BTRFS Root FS recovery?

Hey all,

So I woke up my main machine today that’s running on Fedora, and after I logged in, X11/GNOME straight up died. It booted me into the console, where systemd was complaining about a service not being able to start, but also that there was an I/O error on the boot drive. So I thought the best course of action was to use sysrq to sync the disks, then force a reboot via sysrq.

When I rebooted, the LSI HBA found my three other disks, but not the BTRFS boot disk. I pulled out the other drives and reconnected the boot drive. It booted, but it dropped into maintenance mode. When it did come back up, I checked dmesg, and when the system tried to mount the root filesystem, it came up with:

BTRFS error (device sdb3): parent transid verify failed on 66931867648 wanted 541837 found 541832
BTRFS: error (device sdb3) in btrfs_replay_log:2500: errno=-5 IO failure (Failed to recover log tree)
BTRFS error (device sdb3: state E): open_ctree failed

I’ve ran btrfs check as a couple of people suggested on reddit, but it seems to spew a variety of errors. I’ve refrained from running it with the --repair option in fear of damaging the filesystem even more.

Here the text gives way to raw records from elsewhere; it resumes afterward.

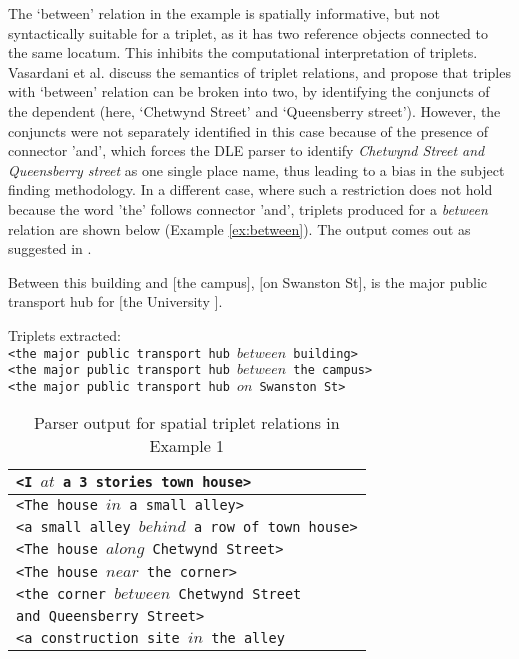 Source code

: \documentclass{acm_proc_article-sp}
\begin{document}
The `between' relation in the example is spatially informative, but not syntactically suitable for a triplet, as it has two reference objects connected to the same locatum. This inhibits the computational interpretation of triplets. Vasardani et al. \cite{maria:descriptions} discuss the semantics of triplet relations, and propose that triples with `between' relation can be broken into two, by identifying the conjuncts of the dependent (here, `Chetwynd Street' and `Queensberry street'). However, the conjuncts were not separately identified in this case because of the presence of connector 'and', which forces the DLE parser to identify 
\textit{Chetwynd Street and Queensberry street} as one single place name, thus leading to a bias in the subject finding methodology. In a different case, where such a restriction does not hold because the word 'the' follows connector 'and', triplets produced for a \textit{between} relation are shown below (Example \ref{ex:between}). The output comes out as suggested in \cite{maria:descriptions}.
\begin{example}
\label{ex:between}
Between this building and $[$the campus$]$, $[$on Swanston St$]$, is the major public transport hub for $[$the University $]$.
\end{example}
Triplets extracted:\\
\texttt{<the major public transport hub $between$  building>} \\
\texttt{<the major public transport hub $between$  the campus>} \\
\texttt{<the major public transport hub $on$ Swanston St>}
\begin{table}
\begin{tabular}{|l|}
\hline
\texttt{<I $at$ a 3 stories town house>}  \\ \hline
\texttt{<The house $in$ a small alley>} \\ \hline
\texttt{<a small alley $behind$ a row of town house>}\\ \hline
\texttt{<The house $along$ Chetwynd Street>}\\ \hline
\texttt{<The house $near$ the corner>}\\ \hline
\texttt{<the corner $between$ Chetwynd Street} \\
\texttt{and Queensberry Street>}\\ \hline
\texttt{<a construction site $in$ the alley}\\ \hline
\end{tabular}
\caption{Parser output for spatial triplet relations in Example 1}
\label{table:ex1}
\end{table}
\end{document}
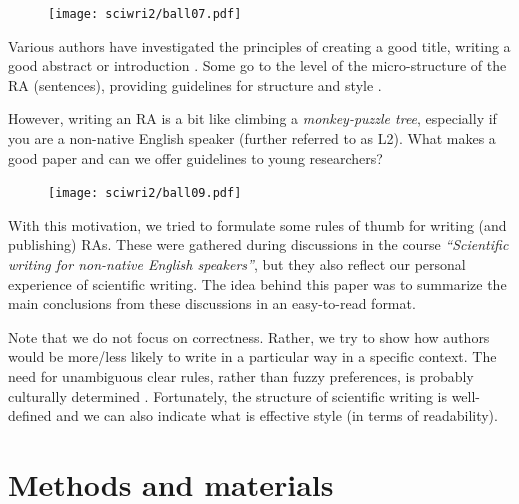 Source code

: \documentclass[graybox,envcountchap,sectrefs,UStrade]{svmono}
\begin{document}
\begin{figure}
\vspace{-20pt}
\texttt{[image: sciwri2/ball07.pdf]}
\vspace{-20pt}
\end{figure}
Various authors have investigated the principles of creating a good title, writing a good abstract or introduction \citep{McPhee2001,swales2004academic}. Some go to the level of the micro-structure of the RA (sentences), providing guidelines for structure and style \citep{Gopen1990,turk1989effective,Kirkman2004S}.\par

However, writing an RA is a bit like climbing a \emph{monkey-puzzle tree}, especially if you are a non-native English speaker (further referred to as L2).  What makes a good paper and can we offer guidelines to young researchers?\par

\begin{figure}
\vspace{-20pt}
\texttt{[image: sciwri2/ball09.pdf]}
\vspace{-20pt}
\end{figure}
With this motivation, we tried to formulate some rules of thumb for writing (and publishing) RAs. These were gathered during discussions in the course \emph{``Scientific writing for non-native English speakers''}, but they also reflect our personal experience of scientific writing. 
The idea behind this paper was to summarize the main conclusions from these discussions in an easy-to-read format. \par

Note that we do not focus on correctness. Rather, we try to show how authors would be more/less likely to write in a particular way in a specific context. The need for unambiguous clear rules, rather than fuzzy preferences, is probably culturally determined \citep{hofstede2005cultures}. Fortunately, the structure of scientific writing is well-defined and we can also indicate what is effective style (in terms of readability).\par


\section*{Methods and materials}
\end{document}
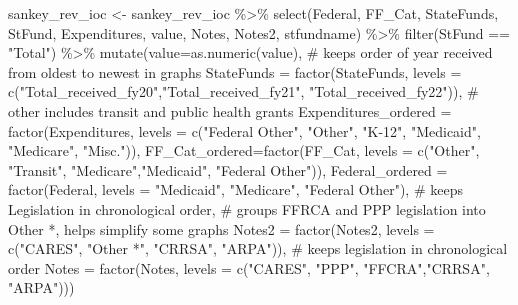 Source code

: \documentclass[
  letterpaper,
  DIV=11,
  numbers=noendperiod]{scrreport}
\newenvironment{Shaded}{\begin{snugshade}}{\end{snugshade}}
\newcommand{\AttributeTok}[1]{\textcolor[rgb]{0.40,0.45,0.13}{#1}}
\newcommand{\CommentTok}[1]{\textcolor[rgb]{0.37,0.37,0.37}{#1}}
\newcommand{\FunctionTok}[1]{\textcolor[rgb]{0.28,0.35,0.67}{#1}}
\newcommand{\NormalTok}[1]{\textcolor[rgb]{0.00,0.23,0.31}{#1}}
\newcommand{\OtherTok}[1]{\textcolor[rgb]{0.00,0.23,0.31}{#1}}
\newcommand{\SpecialCharTok}[1]{\textcolor[rgb]{0.37,0.37,0.37}{#1}}
\newcommand{\StringTok}[1]{\textcolor[rgb]{0.13,0.47,0.30}{#1}}
\begin{document}
\begin{Shaded}
\begin{Highlighting}[]
\NormalTok{sankey\_rev\_ioc }\OtherTok{\textless{}{-}}\NormalTok{ sankey\_rev\_ioc }\SpecialCharTok{\%\textgreater{}\%} \FunctionTok{select}\NormalTok{(Federal, FF\_Cat, StateFunds, StFund, Expenditures, value, Notes, Notes2, stfundname) }\SpecialCharTok{\%\textgreater{}\%}
  \FunctionTok{filter}\NormalTok{(StFund }\SpecialCharTok{==} \StringTok{"Total"}\NormalTok{) }\SpecialCharTok{\%\textgreater{}\%}
  \FunctionTok{mutate}\NormalTok{(}\AttributeTok{value=}\FunctionTok{as.numeric}\NormalTok{(value),}
         \CommentTok{\# keeps order of year received from oldest to newest in graphs}
    \AttributeTok{StateFunds =} \FunctionTok{factor}\NormalTok{(StateFunds, }\AttributeTok{levels =} \FunctionTok{c}\NormalTok{(}\StringTok{"Total\_received\_fy20"}\NormalTok{,}\StringTok{"Total\_received\_fy21"}\NormalTok{, }\StringTok{"Total\_received\_fy22"}\NormalTok{)),}
    \CommentTok{\# other includes transit and public health grants}
                 \AttributeTok{Expenditures\_ordered =} \FunctionTok{factor}\NormalTok{(Expenditures, }\AttributeTok{levels =} \FunctionTok{c}\NormalTok{(}\StringTok{"Federal Other"}\NormalTok{, }\StringTok{"Other"}\NormalTok{,  }\StringTok{"K{-}12"}\NormalTok{,  }\StringTok{"Medicaid"}\NormalTok{, }\StringTok{"Medicare"}\NormalTok{, }\StringTok{"Misc."}\NormalTok{)),}
    \AttributeTok{FF\_Cat\_ordered=}\FunctionTok{factor}\NormalTok{(FF\_Cat, }\AttributeTok{levels =} \FunctionTok{c}\NormalTok{(}\StringTok{"Other"}\NormalTok{, }\StringTok{"Transit"}\NormalTok{, }\StringTok{"Medicare"}\NormalTok{,}\StringTok{"Medicaid"}\NormalTok{, }\StringTok{"Federal Other"}\NormalTok{)),}
    \AttributeTok{Federal\_ordered =} \FunctionTok{factor}\NormalTok{(Federal, }\AttributeTok{levels =} \StringTok{"Medicaid"}\NormalTok{, }\StringTok{"Medicare"}\NormalTok{, }\StringTok{"Federal Other"}\NormalTok{),}
    \CommentTok{\# keeps Legislation in chronological order,}
    \CommentTok{\# groups FFRCA and PPP legislation into Other *, helps simplify some graphs }
         \AttributeTok{Notes2 =} \FunctionTok{factor}\NormalTok{(Notes2, }\AttributeTok{levels =} \FunctionTok{c}\NormalTok{(}\StringTok{"CARES"}\NormalTok{, }\StringTok{"Other *"}\NormalTok{, }\StringTok{"CRRSA"}\NormalTok{, }\StringTok{"ARPA"}\NormalTok{)),}
        \CommentTok{\# keeps legislation in chronological order}
         \AttributeTok{Notes =} \FunctionTok{factor}\NormalTok{(Notes, }\AttributeTok{levels =} \FunctionTok{c}\NormalTok{(}\StringTok{"CARES"}\NormalTok{,  }\StringTok{"PPP"}\NormalTok{, }\StringTok{"FFCRA"}\NormalTok{,}\StringTok{"CRRSA"}\NormalTok{, }\StringTok{"ARPA"}\NormalTok{)))}


\end{Highlighting}
\end{Shaded}
\end{document}
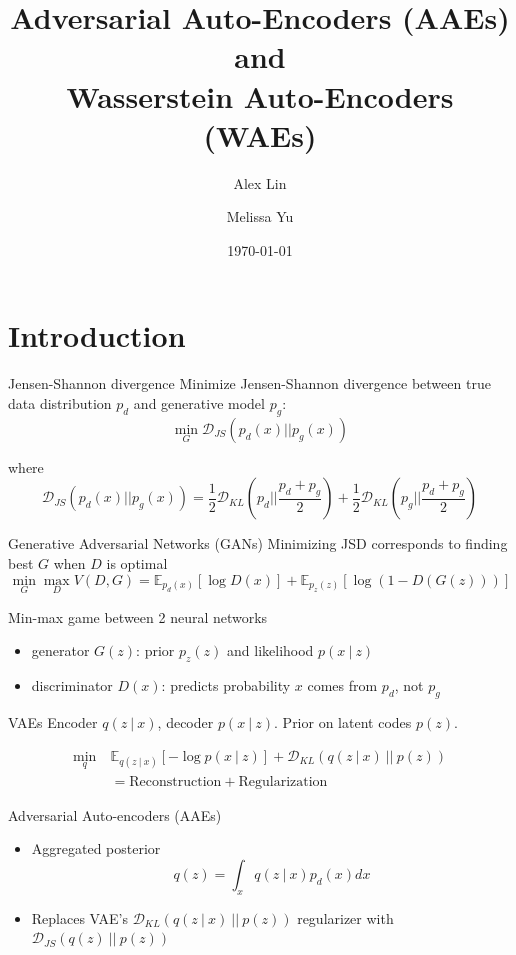 \documentclass{beamer}
\title[AAEs \& WAEs]{Adversarial Auto-Encoders (AAEs) and \\ Wasserstein Auto-Encoders (WAEs)}
\author[A. Lin \and M. Yu]{Alex Lin \and Melissa Yu}
\institute[Harvard University]{Harvard University}
\date{\today}
\newcommand{\E}{\mathbb{E}}
\newcommand\given[1][]{\:#1\vert\:}
\begin{document}
\begin{frame}
\titlepage 
\end{frame}

\section{Introduction} 

\begin{frame}{Jensen-Shannon divergence}
	Minimize Jensen-Shannon divergence between true data distribution $p_d$ and generative model $p_g$:
	\[
	\min_G \mathcal{D}_{JS}(p_d(x) \vert\vert p_g(x))
	\]
	
	where
	\[
	\mathcal{D}_{JS}(p_d(x) \vert\vert p_g(x)) = 
	\frac{1}{2} \mathcal{D}_{KL}(p_d \vert\vert \frac{p_d + p_g}{2}) +
	\frac{1}{2} \mathcal{D}_{KL}(p_g \vert\vert \frac{p_d + p_g}{2})
	\]
\end{frame}

\begin{frame}{Generative Adversarial Networks (GANs)}
	Minimizing JSD corresponds to finding best $G$ when $D$ is optimal
	\[
	\min_G \max_D V(D, G) = \E_{p_d(x)} [\log D(x)] + \E_{p_z(z)} [\log (1 - D(G(z)))]
	\]
	
	Min-max game between 2 neural networks
	\begin{itemize}
		\item generator $G(z)$: prior $p_z(z)$ and likelihood $p(x\given z)$
		\item discriminator $D(x)$: predicts probability $x$ comes from $p_d$, not $p_g$
	\end{itemize}
\end{frame}

\begin{frame}{VAEs}
	Encoder $q(z\given x)$, decoder $p(x\given z)$. Prior on latent codes $p(z)$.
	
	\begin{align*}
	\min_q \ & \E_{q(z\given x)} [-\log p(x\given z)] + \mathcal{D}_{KL}(q(z\given x) \ \vert\vert \ p(z)) \\
	&= \text{Reconstruction} + \text{Regularization}
	\end{align*}
\end{frame}

\begin{frame}{Adversarial Auto-encoders (AAEs)}
	\begin{itemize}
	\item Aggregated posterior
\begin{equation*}
q(z) = \int_{x} q(z\given x) p_d(x) dx
\end{equation*}

	\item Replaces VAE's $\mathcal{D}_{KL}(q(z\given x) \ \vert\vert \ p(z))$ regularizer with $\mathcal{D}_{JS}(q(z) \ \vert\vert \ p(z))$
	\end{itemize}
\end{frame}
\end{document}
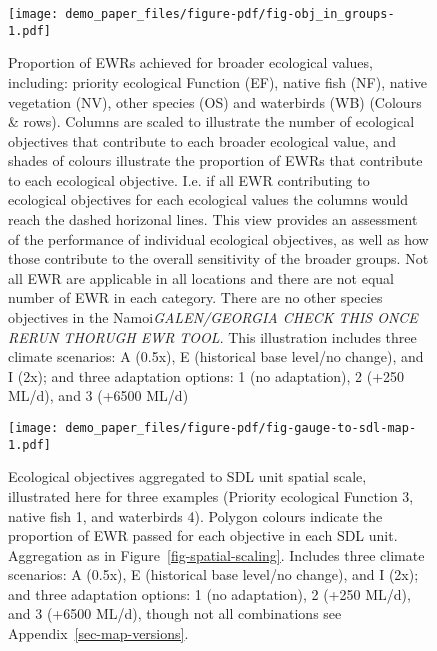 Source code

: \documentclass[
  number]{elsarticle}
\begin{document}
\begin{figure}

{\centering \texttt{[image: demo\_paper\_files/figure-pdf/fig-obj\_in\_groups-1.pdf]}

}

\caption{\label{fig-obj_in_groups}Proportion of EWRs achieved for
broader ecological values, including: priority ecological Function (EF),
native fish (NF), native vegetation (NV), other species (OS) and
waterbirds (WB) (Colours \& rows). Columns are scaled to illustrate the
number of ecological objectives that contribute to each broader
ecological value, and shades of colours illustrate the proportion of
EWRs that contribute to each ecological objective. I.e. if all EWR
contributing to ecological objectives for each ecological values the
columns would reach the dashed horizonal lines. This view provides an
assessment of the performance of individual ecological objectives, as
well as how those contribute to the overall sensitivity of the broader
groups. Not all EWR are applicable in all locations and there are not
equal number of EWR in each category. There are no other species
objectives in the Namoi\emph{GALEN/GEORGIA CHECK THIS ONCE RERUN THORUGH
EWR TOOL}. This illustration includes three climate scenarios: A (0.5x),
E (historical base level/no change), and I (2x); and three adaptation
options: 1 (no adaptation), 2 (+250 ML/d), and 3 (+6500 ML/d)}

\end{figure}

\begin{figure}

{\centering \texttt{[image: demo\_paper\_files/figure-pdf/fig-gauge-to-sdl-map-1.pdf]}

}

\caption{\label{fig-gauge-to-sdl-map}Ecological objectives aggregated to
SDL unit spatial scale, illustrated here for three examples (Priority
ecological Function 3, native fish 1, and waterbirds 4). Polygon colours
indicate the proportion of EWR passed for each objective in each SDL
unit. Aggregation as in Figure~\ref{fig-spatial-scaling}. Includes three
climate scenarios: A (0.5x), E (historical base level/no change), and I
(2x); and three adaptation options: 1 (no adaptation), 2 (+250 ML/d),
and 3 (+6500 ML/d), though not all combinations see
Appendix~\ref{sec-map-versions}.}

\end{figure}
\end{document}
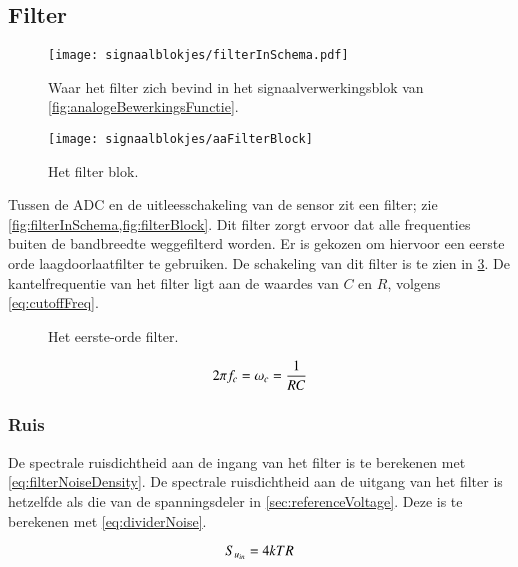 \subsection{Filter}
\begin{figure}[!htbp]
    \centering
    \texttt{[image: signaalblokjes/filterInSchema.pdf]}
    \caption{Waar het filter zich bevind in het signaalverwerkingsblok van \cref{fig:analogeBewerkingsFunctie}.}
    \label{fig:filterInSchema}
\end{figure}
\begin{figure}[!htbp]
    \centering
    \texttt{[image: signaalblokjes/aaFilterBlock]}
    \caption{Het filter blok.}
    \label{fig:filterBlock}
\end{figure}
Tussen de ADC en de uitleesschakeling van de sensor zit een filter; zie \cref{fig:filterInSchema,fig:filterBlock}. Dit filter zorgt ervoor dat alle frequenties buiten de bandbreedte weggefilterd worden. Er is gekozen om hiervoor een eerste orde laagdoorlaatfilter te gebruiken.
De schakeling van dit filter is te zien in \cref{fig:filterCircuit}. De kantelfrequentie van het filter ligt aan de waardes van $C$ en $R$, volgens \cref{eq:cutoffFreq}.
\begin{figure}[!htbp]
    \centering
    \def\svgwidth{0.3\textwidth}
    
    \caption{Het eerste-orde filter.}
    \label{fig:filterCircuit}
\end{figure}
\begin{equation} \label{eq:cutoffFreq}
    2\pi f_c = \omega_c = \frac{1}{RC}
    \tagaddtext{[\si{\radian\per\second}]}
\end{equation}

\subsubsection{Ruis}
De spectrale ruisdichtheid aan de ingang van het filter is te berekenen met \cref{eq:filterNoiseDensity}.
De spectrale ruisdichtheid aan de uitgang van het filter is hetzelfde als die van de spanningsdeler in \cref{sec:referenceVoltage}. Deze is te berekenen met \cref{eq:dividerNoise}.




\begin{equation} \label{eq:filterNoiseDensity}
    S_{u_{in}} = 4kTR
    \tagaddtext{[\si{\volt\squared\per\hertz}]}
\end{equation}

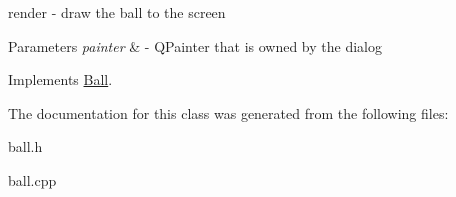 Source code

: render -\/ draw the ball to the screen 


\begin{DoxyParams}{Parameters}
{\em painter} & -\/ Q\+Painter that is owned by the dialog \\
\hline
\end{DoxyParams}


Implements \mbox{\hyperlink{class_ball_a307773aaa59aee90cef8767b0c22deca}{Ball}}.



The documentation for this class was generated from the following files\+:\begin{DoxyCompactItemize}
\item 
ball.\+h\item 
ball.\+cpp\end{DoxyCompactItemize}
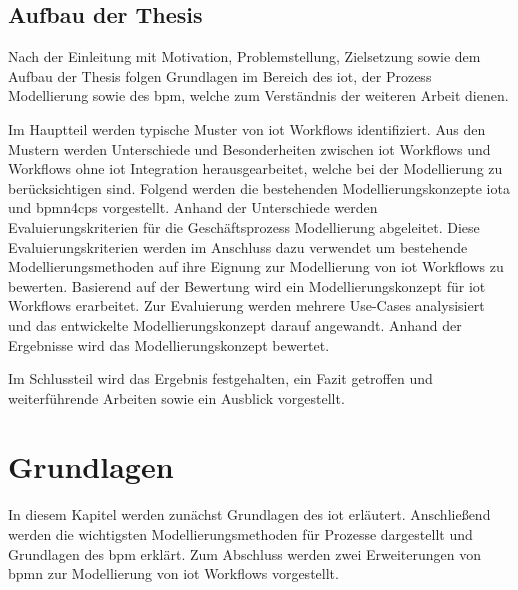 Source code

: \documentclass[a4paper, 12pt, twoside, headsepline=true]{scrartcl} %
\begin{document}
\subsection{Aufbau der Thesis}
Nach der Einleitung mit Motivation, Problemstellung, Zielsetzung sowie dem Aufbau der Thesis folgen Grundlagen im Bereich des \ac{iot}, der Prozess Modellierung sowie des \ac{bpm}, welche zum Verständnis der weiteren Arbeit dienen.
 
 Im Hauptteil werden typische Muster von \ac{iot} Workflows identifiziert. Aus den Mustern werden Unterschiede und Besonderheiten zwischen \ac{iot} Workflows und Workflows ohne \ac{iot} Integration herausgearbeitet, welche bei der Modellierung zu berücksichtigen sind. Folgend werden die bestehenden Modellierungskonzepte \ac{iota} und \ac{bpmn4cps} vorgestellt.
 Anhand der Unterschiede werden Evaluierungskriterien für die Geschäftsprozess Modellierung abgeleitet. Diese Evaluierungskriterien werden im Anschluss dazu verwendet um bestehende Modellierungsmethoden auf ihre Eignung zur Modellierung von \ac{iot} Workflows zu bewerten. Basierend auf der Bewertung wird ein Modellierungskonzept für \ac{iot} Workflows erarbeitet. Zur Evaluierung werden mehrere Use-Cases analysisiert und das entwickelte Modellierungskonzept darauf angewandt. Anhand der Ergebnisse wird das Modellierungskonzept bewertet.
 
Im Schlussteil wird das Ergebnis festgehalten, ein Fazit getroffen und weiterführende Arbeiten sowie ein Ausblick vorgestellt.
 
\newpage

\section{Grundlagen} \label{sec:section2}
In diesem Kapitel werden zunächst Grundlagen des \ac{iot} erläutert. Anschließend werden die wichtigsten Modellierungsmethoden für Prozesse dargestellt und Grundlagen des \ac{bpm} erklärt. Zum Abschluss werden zwei Erweiterungen von \ac{bpmn} zur Modellierung von \ac{iot} Workflows vorgestellt.
\end{document}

At this point, all I need to get off of the drive is my home folder and nothing else, so even if I can only get the FS to be read-only, that’s good enough for me. If anyone has any ideas I’d be extremely greatful.

Other than that, I’m OK with reinstalling. I should’ve had a backup. Lesson learned the hard way.

Did you do any lvm changes prior to the error happening?
I think I once had a similiar problem after I’ve tried to setup a lvm mirror or cache device (I don’t remember) for the btrfs filesystem, and then after a reboot the filesystem couldn’t be mounted anymore.

I don’t think I have an LVM configuration on that drive. So no.

You could check if there’s anything just before the error in
ls -lrth /etc/lvm/archive/
but other than that I can’t really say. I’m no BTRFS expert. But I guess it’s maybe a good idea, if you could boot from some usb stick and try to clone the disk / create an image of the disk just to make sure that you have a backup before trying any recovery operations.

It looks like you can attempt data recovery (with btrfs restore), but no guarantees are made on data consistency.

Is your LSI HBA doing write-back caching without a battery backup? According to the above link, the main cause of this issue is a software issue (in the btrfs code in the kernel), or disk flushes not working properly.

There’s no battery, the controller’s built into the board. But I’m not sure about the write-back cache.

btrfs restore seems to restore only the stuff that doesn’t matter.

Is the LSI controller in HBA mode or RAID mode? (Do you need to manually create JBOD arrays for your OS to see the disks?).

HBA. No RAID capabilities.